子ども達はテクノロジーの夢をみるのか
パヴェル・ヤニツキ(Pawel Janicki)の《Tetoki!》を中心に
ポーランドのパヴェル・ヤニツキさんは、幅広い領域の技術の手法、プロトコルを駆使し、様々な感覚やプログラミングを用いた作品を制作しているという。SIAFには「Tetoki!」という作品を出展予定だった。
このTetoki!とはTechnology to Kids(子ども達にテクノロジーを)の略称で、数年前に始めたプロジェクトだそうだ。既存のアートワーク、科学的および芸術的概念、文化的現象を参照するインタラクティブなスケッチのコレクションで、プロジェクトはとてもシンプルな構成で短いコンピュータプログラムで書かれたインタラクティブな作品群で、オンラインで使用することができるという。また、オープンソースであり、誰もが自分の好きなように改変することも可能である。
Tetoki!は若年層に向けて作成されており、すべての作品が若い観客の感覚と反応を念頭に作られている。Tetoki!は固定化した芸術作品ではなく、むしろ「過程」のようなものであるという。
誰でも様々なレベルで作品に参加することができ、インタラクティブな作品の考え方の基礎やアートにおけるプログラミングの基礎を学びたい人なら興味を持ってもらえるだろうと述べている。
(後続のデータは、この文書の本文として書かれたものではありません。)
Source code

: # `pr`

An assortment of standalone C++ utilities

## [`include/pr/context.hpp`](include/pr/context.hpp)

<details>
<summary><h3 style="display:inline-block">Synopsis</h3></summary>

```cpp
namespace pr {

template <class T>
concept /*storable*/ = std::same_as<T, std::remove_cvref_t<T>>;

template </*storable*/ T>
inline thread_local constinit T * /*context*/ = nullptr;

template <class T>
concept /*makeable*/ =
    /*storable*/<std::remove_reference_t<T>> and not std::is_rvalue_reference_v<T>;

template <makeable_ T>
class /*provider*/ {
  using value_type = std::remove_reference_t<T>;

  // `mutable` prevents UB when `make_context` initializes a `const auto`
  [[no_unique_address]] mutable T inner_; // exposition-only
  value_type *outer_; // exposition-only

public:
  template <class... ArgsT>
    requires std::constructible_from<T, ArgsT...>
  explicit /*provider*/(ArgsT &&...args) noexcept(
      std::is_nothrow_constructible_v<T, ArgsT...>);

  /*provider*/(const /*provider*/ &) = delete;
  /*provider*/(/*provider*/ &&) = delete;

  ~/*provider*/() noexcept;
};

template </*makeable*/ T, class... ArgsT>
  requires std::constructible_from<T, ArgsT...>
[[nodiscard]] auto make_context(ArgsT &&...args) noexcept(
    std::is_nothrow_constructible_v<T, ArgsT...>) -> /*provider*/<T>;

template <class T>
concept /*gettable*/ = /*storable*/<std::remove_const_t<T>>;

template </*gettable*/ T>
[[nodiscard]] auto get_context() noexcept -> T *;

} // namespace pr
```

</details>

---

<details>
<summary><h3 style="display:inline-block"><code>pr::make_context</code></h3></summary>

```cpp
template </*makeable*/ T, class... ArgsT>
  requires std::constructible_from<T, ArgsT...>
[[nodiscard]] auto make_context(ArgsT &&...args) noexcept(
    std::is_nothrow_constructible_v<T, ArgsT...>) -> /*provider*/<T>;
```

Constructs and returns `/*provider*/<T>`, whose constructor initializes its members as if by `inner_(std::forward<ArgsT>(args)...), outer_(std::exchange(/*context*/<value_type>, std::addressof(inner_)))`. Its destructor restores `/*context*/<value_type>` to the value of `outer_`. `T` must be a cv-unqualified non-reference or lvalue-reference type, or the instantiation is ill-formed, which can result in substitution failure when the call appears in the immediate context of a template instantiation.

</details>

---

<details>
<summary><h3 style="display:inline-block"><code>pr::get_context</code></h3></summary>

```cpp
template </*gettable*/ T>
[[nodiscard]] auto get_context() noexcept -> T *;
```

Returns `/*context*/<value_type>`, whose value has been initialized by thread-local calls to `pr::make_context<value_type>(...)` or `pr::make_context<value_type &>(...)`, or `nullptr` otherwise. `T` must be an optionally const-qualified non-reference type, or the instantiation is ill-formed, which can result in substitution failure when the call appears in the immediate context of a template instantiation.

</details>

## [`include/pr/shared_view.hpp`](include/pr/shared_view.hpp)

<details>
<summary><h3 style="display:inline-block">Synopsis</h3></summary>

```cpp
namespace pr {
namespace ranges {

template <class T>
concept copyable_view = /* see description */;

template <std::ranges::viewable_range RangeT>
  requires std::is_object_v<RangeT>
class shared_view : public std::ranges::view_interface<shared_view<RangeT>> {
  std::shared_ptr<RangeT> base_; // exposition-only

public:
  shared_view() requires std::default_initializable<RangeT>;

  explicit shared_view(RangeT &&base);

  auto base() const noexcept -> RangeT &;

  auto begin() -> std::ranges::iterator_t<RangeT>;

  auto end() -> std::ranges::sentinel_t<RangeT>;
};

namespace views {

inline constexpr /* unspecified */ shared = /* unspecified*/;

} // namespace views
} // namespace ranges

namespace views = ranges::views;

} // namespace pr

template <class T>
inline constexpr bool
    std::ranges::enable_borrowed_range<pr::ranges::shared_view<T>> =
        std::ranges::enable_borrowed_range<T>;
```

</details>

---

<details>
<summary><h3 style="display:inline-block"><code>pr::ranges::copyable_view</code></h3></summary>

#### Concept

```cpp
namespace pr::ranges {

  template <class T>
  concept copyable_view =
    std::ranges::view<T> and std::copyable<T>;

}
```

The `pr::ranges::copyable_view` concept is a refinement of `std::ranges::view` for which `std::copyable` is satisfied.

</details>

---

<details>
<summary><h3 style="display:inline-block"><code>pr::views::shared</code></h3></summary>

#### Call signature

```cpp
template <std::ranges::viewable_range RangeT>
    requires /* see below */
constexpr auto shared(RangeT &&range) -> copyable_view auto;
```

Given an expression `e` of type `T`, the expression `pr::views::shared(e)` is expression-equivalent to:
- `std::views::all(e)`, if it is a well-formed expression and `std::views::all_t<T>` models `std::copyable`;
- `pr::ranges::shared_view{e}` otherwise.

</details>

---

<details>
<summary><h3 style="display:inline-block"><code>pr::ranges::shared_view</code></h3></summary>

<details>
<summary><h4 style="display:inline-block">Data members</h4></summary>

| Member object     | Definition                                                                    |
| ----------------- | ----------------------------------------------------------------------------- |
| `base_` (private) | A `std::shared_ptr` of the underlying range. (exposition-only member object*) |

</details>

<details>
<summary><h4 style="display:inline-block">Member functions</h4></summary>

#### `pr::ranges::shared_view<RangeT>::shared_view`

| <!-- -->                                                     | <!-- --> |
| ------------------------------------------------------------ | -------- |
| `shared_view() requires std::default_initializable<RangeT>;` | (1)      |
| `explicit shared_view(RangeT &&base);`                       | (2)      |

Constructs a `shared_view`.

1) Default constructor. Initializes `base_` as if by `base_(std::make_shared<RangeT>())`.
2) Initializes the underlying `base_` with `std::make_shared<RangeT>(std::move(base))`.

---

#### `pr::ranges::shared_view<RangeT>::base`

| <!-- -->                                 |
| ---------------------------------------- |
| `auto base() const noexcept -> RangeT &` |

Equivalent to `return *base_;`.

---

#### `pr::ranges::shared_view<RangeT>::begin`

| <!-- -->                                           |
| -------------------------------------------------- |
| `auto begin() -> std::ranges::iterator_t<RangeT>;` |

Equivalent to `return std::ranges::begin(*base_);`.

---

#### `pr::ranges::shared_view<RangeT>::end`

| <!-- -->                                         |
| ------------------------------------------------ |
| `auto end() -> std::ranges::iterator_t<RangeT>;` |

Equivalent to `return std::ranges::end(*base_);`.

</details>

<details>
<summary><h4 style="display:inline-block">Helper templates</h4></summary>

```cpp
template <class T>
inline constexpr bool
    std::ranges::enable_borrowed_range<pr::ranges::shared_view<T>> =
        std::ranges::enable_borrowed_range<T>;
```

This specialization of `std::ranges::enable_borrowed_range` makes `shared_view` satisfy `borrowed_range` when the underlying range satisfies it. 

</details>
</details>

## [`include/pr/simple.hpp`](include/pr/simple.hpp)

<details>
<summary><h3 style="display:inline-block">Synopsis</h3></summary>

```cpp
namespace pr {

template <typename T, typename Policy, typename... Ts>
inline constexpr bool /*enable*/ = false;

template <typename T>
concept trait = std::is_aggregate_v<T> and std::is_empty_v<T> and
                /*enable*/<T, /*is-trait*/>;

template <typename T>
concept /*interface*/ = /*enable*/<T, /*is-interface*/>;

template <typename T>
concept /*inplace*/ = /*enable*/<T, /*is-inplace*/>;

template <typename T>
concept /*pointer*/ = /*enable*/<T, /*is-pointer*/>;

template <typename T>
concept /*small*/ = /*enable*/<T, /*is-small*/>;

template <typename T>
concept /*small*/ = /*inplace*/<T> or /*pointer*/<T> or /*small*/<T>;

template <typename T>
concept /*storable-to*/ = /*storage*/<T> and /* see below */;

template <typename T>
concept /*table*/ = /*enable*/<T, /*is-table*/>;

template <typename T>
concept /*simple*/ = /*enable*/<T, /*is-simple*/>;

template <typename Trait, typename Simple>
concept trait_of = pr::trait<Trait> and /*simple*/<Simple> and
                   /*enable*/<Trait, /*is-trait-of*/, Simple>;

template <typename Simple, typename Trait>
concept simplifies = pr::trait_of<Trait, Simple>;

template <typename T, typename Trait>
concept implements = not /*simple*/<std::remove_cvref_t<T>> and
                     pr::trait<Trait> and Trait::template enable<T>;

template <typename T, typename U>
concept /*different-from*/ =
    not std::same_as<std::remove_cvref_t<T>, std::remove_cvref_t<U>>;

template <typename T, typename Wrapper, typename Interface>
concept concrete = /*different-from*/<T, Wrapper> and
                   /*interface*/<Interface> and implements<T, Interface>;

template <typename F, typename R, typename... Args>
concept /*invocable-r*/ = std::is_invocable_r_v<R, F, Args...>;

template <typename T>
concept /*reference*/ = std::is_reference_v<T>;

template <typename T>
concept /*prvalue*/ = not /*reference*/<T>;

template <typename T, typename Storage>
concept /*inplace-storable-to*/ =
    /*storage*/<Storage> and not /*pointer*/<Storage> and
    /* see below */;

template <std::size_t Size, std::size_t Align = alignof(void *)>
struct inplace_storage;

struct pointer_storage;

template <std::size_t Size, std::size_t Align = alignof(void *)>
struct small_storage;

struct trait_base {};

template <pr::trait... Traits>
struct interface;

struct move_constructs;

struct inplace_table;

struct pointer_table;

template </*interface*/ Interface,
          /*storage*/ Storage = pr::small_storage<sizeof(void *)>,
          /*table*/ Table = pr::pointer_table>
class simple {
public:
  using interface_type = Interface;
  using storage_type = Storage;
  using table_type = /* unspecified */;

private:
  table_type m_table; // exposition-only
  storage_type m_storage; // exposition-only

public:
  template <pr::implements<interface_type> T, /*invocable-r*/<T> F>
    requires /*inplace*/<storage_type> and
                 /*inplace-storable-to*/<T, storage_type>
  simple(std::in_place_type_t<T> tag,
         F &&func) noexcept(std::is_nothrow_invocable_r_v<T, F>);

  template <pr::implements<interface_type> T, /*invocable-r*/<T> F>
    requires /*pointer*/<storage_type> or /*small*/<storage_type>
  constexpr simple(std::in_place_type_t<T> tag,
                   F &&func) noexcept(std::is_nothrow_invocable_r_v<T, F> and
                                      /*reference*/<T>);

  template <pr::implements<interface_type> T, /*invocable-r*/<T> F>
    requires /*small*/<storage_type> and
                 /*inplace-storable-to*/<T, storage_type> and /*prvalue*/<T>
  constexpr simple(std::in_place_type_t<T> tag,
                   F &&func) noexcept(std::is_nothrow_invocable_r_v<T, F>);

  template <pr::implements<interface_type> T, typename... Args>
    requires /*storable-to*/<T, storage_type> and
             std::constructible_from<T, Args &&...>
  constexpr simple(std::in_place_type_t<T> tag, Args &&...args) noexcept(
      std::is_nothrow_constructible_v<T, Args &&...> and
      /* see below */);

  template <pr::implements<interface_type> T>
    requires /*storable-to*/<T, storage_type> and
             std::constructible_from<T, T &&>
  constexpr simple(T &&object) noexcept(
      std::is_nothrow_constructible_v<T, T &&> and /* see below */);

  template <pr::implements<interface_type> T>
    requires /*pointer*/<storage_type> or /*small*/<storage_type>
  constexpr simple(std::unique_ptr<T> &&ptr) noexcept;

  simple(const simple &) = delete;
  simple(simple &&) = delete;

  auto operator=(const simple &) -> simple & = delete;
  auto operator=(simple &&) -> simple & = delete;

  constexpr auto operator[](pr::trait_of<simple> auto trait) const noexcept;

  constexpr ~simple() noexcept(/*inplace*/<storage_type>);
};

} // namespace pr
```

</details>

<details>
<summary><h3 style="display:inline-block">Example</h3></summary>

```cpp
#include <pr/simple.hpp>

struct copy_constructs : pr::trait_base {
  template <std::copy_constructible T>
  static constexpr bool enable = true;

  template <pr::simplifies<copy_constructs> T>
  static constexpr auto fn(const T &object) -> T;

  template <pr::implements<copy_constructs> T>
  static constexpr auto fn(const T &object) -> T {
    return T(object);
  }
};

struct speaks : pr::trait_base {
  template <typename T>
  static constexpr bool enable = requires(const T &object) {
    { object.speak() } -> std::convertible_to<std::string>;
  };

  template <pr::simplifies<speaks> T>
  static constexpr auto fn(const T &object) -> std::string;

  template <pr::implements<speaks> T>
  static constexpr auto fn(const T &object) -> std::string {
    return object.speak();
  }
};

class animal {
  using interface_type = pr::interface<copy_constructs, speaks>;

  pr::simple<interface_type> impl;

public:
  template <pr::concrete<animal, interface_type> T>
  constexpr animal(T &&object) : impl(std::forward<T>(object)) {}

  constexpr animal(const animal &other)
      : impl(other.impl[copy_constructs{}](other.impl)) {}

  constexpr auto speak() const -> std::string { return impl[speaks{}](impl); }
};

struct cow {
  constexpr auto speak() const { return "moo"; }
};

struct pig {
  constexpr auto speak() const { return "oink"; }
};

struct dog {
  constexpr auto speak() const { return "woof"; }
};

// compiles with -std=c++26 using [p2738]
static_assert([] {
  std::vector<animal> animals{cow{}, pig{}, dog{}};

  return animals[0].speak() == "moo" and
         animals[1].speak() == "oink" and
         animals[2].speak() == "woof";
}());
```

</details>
Tetoki!でのプロジェクト作品群は、Webサイト(https://www.tetoki.eu/index.html)で観ることができる。
ポーランドWROアートセンターで開催されたSIGNALS/Interactive Playground(2018 – 2019)(https://wrocenter.pl/en/sygnaly/)でのTeToKi! 展示の様子。子ども達が手に持っている光のスティックの動きに呼応して壁面に光の造形が描き出される。
ところで、このTetoki!のインタラクティブな作品に触れている子ども達にとって、芸術やテクノロジー、あるいはサイエンスを意識していると考えることは難しいだろう。むしろ、テクノロジーやサイエンスを感覚的に感じているのではないかと思う。この感覚的に感じるということが、将来、彼らがテクノロジやサイエンスに対して興味を持つきっかけの「種」が彼らの潜在意識に蒔かれているのではないかと考えるのは考えすぎだろうか。